Collected data:
((

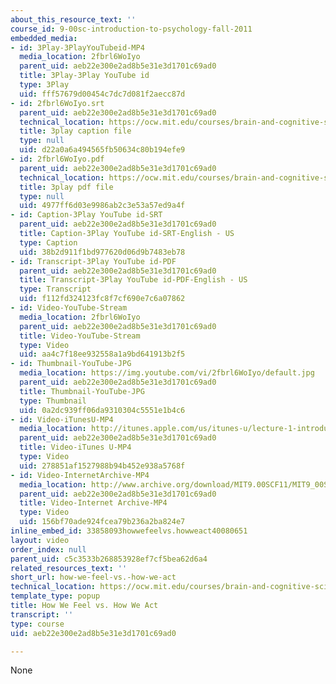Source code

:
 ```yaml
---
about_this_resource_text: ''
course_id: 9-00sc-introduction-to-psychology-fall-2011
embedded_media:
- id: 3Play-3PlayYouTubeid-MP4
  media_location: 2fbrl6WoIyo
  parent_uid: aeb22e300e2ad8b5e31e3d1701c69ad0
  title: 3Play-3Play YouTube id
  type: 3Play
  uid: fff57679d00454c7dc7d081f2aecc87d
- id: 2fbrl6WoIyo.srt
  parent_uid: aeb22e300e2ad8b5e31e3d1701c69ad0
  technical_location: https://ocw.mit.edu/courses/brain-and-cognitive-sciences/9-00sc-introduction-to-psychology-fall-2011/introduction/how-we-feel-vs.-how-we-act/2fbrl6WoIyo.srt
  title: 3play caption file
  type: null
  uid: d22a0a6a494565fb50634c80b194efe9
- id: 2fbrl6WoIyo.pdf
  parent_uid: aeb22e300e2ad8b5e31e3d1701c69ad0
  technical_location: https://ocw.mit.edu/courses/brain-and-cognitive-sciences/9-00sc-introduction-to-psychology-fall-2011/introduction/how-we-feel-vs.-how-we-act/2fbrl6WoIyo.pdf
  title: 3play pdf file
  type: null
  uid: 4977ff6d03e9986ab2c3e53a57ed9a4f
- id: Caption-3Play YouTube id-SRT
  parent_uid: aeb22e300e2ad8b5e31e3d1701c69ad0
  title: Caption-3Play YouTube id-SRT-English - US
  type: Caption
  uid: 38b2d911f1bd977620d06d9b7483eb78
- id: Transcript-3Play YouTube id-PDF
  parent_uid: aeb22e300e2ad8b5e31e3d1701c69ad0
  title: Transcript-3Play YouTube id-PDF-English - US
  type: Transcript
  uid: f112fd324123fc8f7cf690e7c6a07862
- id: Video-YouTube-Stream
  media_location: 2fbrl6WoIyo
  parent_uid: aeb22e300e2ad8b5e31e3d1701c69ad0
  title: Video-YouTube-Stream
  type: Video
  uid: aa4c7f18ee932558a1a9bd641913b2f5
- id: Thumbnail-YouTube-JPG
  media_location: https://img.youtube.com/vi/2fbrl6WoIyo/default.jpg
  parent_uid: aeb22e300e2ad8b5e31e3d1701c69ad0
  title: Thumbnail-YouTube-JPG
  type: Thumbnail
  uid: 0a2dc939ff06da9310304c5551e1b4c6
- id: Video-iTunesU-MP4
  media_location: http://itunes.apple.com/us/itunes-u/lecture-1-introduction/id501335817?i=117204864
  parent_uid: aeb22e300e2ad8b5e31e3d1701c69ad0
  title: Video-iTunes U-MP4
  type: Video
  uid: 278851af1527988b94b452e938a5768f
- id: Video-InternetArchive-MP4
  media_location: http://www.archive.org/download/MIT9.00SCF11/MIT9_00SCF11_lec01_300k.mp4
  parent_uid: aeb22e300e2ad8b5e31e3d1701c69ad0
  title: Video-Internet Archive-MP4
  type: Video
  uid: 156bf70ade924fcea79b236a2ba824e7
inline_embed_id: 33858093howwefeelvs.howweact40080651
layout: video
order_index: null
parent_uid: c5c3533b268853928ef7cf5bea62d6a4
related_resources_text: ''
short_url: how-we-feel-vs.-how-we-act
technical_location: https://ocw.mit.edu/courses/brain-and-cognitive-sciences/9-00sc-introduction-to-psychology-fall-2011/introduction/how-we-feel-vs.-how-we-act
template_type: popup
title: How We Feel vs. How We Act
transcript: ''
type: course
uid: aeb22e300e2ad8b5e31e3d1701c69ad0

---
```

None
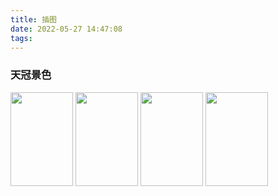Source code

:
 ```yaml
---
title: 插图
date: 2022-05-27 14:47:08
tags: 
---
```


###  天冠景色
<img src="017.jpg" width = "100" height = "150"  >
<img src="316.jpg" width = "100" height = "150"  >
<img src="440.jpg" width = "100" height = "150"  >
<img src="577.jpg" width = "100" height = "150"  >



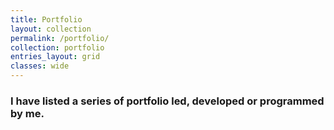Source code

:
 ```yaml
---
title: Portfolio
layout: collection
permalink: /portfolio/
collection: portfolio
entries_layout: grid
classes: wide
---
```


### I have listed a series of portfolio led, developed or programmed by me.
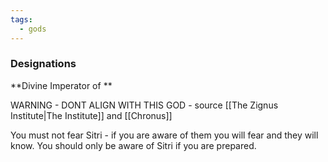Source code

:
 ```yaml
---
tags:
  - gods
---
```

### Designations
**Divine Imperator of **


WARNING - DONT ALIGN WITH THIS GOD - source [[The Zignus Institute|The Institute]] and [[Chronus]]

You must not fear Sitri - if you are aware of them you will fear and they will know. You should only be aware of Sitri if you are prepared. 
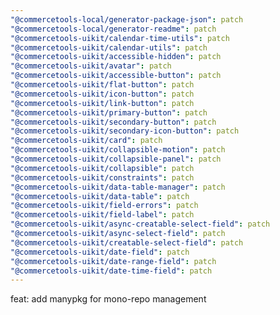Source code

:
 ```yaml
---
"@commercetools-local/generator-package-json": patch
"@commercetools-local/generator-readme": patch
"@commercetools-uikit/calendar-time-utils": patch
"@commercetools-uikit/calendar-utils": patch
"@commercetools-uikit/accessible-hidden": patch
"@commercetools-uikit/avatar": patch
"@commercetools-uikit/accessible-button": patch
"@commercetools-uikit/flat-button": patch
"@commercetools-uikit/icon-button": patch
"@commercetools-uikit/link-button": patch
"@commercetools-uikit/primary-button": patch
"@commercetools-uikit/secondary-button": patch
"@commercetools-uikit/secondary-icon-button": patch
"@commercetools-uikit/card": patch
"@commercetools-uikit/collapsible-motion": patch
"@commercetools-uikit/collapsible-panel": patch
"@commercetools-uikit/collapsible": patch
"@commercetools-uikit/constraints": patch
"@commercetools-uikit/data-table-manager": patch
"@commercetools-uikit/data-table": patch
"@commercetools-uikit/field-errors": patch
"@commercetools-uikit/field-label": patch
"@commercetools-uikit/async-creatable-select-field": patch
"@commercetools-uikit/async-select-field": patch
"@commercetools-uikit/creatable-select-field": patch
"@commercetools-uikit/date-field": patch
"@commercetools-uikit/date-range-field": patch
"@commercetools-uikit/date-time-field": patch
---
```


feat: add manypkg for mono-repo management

))
((

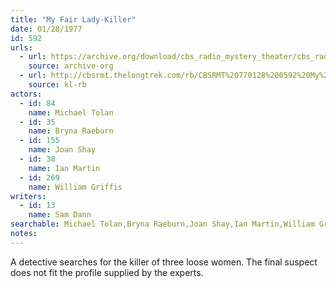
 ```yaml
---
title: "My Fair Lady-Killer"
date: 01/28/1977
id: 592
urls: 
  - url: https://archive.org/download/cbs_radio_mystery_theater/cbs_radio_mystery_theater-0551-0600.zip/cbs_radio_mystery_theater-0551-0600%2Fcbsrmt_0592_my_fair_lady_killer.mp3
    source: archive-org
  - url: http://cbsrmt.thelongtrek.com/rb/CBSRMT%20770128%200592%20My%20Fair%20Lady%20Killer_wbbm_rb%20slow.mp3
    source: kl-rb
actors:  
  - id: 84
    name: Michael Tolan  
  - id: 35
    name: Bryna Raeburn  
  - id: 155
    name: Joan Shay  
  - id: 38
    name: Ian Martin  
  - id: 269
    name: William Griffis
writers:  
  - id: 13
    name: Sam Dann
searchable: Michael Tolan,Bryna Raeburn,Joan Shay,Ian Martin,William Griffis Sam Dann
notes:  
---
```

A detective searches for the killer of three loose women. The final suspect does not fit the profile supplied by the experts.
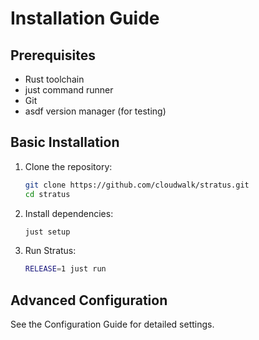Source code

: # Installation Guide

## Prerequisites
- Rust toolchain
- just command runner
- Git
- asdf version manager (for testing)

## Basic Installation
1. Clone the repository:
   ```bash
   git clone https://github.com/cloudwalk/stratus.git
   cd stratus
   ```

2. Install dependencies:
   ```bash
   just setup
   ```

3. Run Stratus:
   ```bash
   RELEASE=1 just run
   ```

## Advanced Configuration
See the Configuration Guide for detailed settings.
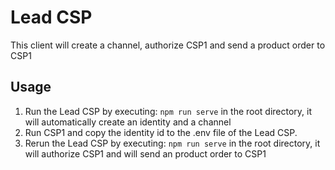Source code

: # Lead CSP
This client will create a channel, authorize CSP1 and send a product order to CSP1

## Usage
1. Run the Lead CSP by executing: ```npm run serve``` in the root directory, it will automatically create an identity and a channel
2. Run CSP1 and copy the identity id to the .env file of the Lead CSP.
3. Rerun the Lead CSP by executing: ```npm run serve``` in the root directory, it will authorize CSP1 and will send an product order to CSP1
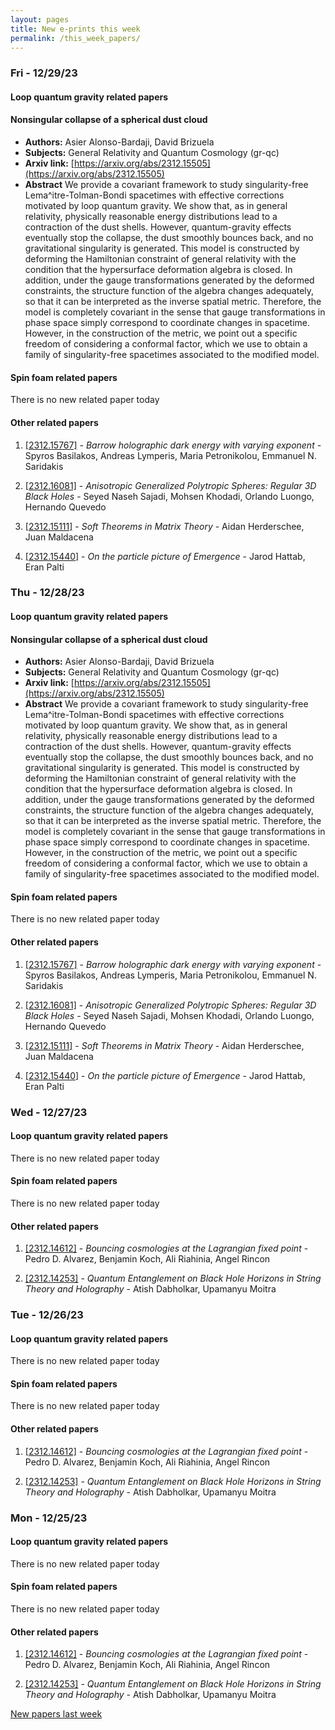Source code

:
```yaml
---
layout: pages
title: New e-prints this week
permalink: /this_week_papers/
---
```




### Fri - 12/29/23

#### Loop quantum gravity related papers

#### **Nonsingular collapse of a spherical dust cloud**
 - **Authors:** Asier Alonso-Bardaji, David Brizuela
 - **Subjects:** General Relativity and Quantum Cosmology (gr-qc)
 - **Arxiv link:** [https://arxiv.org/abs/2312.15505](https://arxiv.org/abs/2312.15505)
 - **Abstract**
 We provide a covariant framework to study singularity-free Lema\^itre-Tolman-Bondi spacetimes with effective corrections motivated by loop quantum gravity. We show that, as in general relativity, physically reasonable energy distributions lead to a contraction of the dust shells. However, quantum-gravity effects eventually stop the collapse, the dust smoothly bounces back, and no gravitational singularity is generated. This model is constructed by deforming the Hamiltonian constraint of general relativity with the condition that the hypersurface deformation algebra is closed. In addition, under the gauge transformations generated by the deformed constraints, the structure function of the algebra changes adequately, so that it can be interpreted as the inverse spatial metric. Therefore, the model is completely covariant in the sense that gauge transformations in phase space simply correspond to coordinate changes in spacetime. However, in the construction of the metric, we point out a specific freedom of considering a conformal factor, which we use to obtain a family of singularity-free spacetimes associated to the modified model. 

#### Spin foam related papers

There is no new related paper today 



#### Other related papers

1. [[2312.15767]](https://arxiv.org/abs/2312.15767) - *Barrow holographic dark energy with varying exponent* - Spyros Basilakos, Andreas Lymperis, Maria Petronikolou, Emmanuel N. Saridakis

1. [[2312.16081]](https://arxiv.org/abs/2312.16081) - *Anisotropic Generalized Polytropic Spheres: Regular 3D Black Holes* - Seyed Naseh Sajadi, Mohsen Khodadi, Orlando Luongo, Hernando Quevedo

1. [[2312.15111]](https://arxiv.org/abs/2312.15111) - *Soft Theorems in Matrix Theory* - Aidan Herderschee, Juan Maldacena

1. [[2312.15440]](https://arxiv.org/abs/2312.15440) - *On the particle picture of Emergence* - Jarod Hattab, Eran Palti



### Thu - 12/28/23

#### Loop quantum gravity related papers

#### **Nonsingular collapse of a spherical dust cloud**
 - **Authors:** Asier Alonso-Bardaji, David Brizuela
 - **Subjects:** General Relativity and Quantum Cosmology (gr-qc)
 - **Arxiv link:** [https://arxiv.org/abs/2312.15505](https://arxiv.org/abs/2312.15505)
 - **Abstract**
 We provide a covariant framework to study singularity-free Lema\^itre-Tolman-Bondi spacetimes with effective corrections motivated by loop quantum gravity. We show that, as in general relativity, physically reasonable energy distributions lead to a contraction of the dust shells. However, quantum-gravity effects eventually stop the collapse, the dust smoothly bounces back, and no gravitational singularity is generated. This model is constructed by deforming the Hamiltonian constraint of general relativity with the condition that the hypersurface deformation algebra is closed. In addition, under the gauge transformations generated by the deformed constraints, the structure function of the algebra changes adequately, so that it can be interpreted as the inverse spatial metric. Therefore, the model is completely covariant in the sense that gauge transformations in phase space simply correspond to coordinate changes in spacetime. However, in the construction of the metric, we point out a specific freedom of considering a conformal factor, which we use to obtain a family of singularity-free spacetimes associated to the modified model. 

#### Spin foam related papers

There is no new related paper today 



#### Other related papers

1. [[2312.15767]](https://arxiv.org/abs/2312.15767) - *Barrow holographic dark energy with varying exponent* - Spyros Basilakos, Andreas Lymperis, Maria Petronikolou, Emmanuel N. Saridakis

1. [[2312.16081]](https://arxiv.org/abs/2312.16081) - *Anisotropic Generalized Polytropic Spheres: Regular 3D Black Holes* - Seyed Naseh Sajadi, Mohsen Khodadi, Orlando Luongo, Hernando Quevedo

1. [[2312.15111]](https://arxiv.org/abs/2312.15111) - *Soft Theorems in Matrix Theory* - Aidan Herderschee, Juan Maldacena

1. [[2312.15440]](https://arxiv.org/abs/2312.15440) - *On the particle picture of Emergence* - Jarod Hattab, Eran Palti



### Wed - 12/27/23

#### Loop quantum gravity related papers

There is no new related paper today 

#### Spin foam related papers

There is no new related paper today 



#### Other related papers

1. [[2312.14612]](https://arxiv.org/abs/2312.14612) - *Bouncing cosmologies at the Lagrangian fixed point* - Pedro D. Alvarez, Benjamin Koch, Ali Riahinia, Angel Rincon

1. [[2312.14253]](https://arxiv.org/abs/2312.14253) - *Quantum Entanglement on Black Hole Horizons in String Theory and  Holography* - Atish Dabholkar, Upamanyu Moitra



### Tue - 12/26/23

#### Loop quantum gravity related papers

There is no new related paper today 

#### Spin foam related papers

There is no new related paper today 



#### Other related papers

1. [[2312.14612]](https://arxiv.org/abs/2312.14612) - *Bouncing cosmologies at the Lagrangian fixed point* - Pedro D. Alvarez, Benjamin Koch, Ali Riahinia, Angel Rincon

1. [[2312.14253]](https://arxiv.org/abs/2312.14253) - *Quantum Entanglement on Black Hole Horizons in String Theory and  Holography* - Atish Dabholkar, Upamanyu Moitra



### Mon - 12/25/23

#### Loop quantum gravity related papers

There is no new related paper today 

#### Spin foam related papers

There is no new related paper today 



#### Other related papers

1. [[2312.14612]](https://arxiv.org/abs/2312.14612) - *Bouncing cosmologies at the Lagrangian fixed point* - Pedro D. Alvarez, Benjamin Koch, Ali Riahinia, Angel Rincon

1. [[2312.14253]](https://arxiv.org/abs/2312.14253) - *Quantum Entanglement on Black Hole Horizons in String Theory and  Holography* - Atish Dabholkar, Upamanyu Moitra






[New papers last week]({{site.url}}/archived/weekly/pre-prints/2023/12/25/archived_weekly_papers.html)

))
((

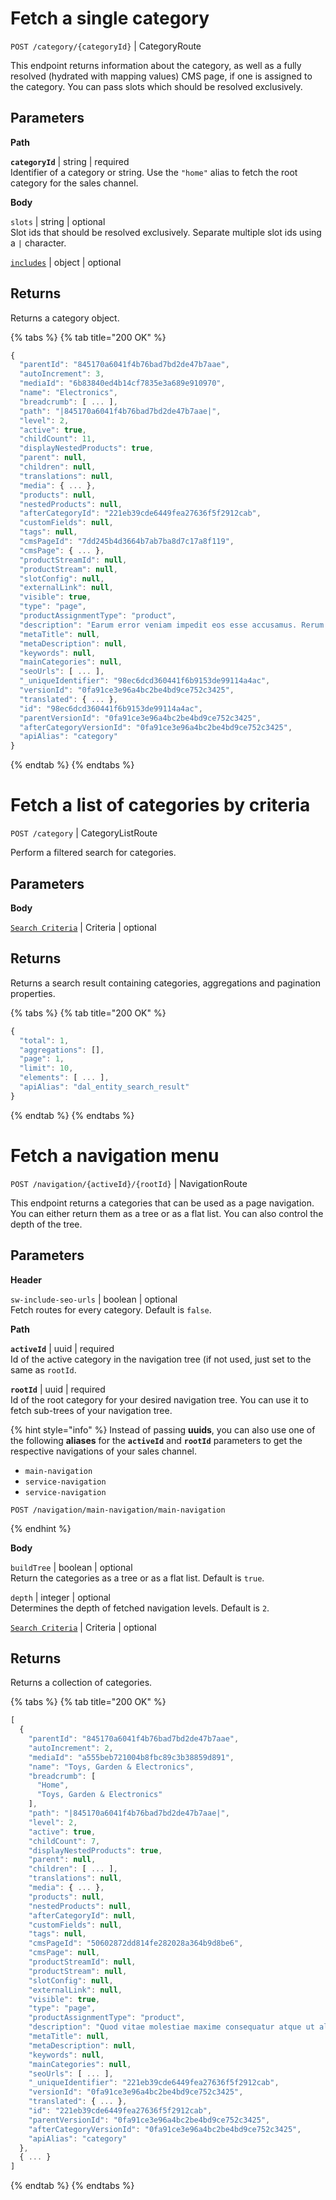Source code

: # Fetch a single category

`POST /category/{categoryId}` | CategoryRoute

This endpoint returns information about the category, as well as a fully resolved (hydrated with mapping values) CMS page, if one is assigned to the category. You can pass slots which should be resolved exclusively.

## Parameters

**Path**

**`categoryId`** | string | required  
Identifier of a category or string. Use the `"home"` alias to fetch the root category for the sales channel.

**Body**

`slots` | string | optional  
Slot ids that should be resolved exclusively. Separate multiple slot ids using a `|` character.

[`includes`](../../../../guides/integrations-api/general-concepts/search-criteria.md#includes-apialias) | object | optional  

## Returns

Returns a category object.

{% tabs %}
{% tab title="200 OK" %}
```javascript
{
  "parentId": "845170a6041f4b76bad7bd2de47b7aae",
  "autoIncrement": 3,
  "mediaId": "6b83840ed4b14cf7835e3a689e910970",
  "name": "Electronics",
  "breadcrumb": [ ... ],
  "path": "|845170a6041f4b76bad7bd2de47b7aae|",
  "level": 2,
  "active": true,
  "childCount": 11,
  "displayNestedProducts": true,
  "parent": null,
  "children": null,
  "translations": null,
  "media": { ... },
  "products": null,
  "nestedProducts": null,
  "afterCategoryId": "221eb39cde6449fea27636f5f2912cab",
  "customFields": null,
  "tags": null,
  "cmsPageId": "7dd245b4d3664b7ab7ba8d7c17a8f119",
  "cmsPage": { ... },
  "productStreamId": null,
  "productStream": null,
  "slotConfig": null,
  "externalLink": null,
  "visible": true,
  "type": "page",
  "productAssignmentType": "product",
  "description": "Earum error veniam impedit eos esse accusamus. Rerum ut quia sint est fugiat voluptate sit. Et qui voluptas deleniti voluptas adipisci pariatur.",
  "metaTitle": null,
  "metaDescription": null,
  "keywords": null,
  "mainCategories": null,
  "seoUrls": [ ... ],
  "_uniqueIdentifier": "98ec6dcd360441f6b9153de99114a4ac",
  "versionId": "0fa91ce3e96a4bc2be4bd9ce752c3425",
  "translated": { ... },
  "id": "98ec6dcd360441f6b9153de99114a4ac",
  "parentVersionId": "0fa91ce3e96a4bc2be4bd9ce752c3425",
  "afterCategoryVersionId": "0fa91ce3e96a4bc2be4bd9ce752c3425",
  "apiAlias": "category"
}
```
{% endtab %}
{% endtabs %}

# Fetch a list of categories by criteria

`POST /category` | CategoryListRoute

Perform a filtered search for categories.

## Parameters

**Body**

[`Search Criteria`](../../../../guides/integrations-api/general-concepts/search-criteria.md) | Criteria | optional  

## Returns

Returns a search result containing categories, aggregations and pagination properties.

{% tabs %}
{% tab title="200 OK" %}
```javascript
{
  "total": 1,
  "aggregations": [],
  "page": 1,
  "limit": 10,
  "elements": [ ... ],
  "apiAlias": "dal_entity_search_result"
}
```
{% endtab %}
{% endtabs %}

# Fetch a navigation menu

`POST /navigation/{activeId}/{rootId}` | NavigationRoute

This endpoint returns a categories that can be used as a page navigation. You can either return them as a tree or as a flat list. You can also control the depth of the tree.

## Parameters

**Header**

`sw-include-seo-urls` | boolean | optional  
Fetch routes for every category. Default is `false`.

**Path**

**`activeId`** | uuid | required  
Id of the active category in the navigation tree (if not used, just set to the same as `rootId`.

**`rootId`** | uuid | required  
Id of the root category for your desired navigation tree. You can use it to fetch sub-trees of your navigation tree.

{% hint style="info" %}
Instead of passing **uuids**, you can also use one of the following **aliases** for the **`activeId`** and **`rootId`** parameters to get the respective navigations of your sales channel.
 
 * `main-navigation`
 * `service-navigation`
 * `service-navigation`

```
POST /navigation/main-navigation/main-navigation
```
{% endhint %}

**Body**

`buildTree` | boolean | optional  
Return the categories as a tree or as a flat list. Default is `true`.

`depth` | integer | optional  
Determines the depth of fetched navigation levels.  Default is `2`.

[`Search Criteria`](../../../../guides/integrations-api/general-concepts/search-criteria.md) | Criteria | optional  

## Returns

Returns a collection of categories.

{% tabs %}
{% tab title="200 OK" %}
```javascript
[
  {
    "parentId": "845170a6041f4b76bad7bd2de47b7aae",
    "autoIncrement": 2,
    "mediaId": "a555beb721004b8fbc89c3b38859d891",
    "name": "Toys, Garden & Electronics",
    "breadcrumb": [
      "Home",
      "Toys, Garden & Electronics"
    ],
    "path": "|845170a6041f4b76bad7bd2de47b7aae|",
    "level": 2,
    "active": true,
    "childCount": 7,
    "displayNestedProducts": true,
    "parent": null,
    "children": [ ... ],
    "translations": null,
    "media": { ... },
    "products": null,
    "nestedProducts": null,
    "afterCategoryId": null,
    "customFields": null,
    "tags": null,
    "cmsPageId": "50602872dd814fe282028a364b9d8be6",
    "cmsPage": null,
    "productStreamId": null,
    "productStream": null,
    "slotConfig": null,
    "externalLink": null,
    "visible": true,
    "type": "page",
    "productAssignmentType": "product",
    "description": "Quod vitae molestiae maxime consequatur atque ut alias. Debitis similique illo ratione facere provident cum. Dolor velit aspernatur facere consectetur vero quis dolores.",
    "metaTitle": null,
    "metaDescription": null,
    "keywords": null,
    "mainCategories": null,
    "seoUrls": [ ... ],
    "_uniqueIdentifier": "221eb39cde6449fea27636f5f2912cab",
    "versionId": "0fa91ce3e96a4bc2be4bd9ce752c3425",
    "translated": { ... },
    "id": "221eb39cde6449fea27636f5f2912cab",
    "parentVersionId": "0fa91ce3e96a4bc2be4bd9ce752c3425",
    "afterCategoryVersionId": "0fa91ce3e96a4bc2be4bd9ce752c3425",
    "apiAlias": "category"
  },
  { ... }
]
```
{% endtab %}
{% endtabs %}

))

■ Aim of the exercise
Please give the number of lines in the entries above that hold "Dann", with no other words.

■ Expected answer
2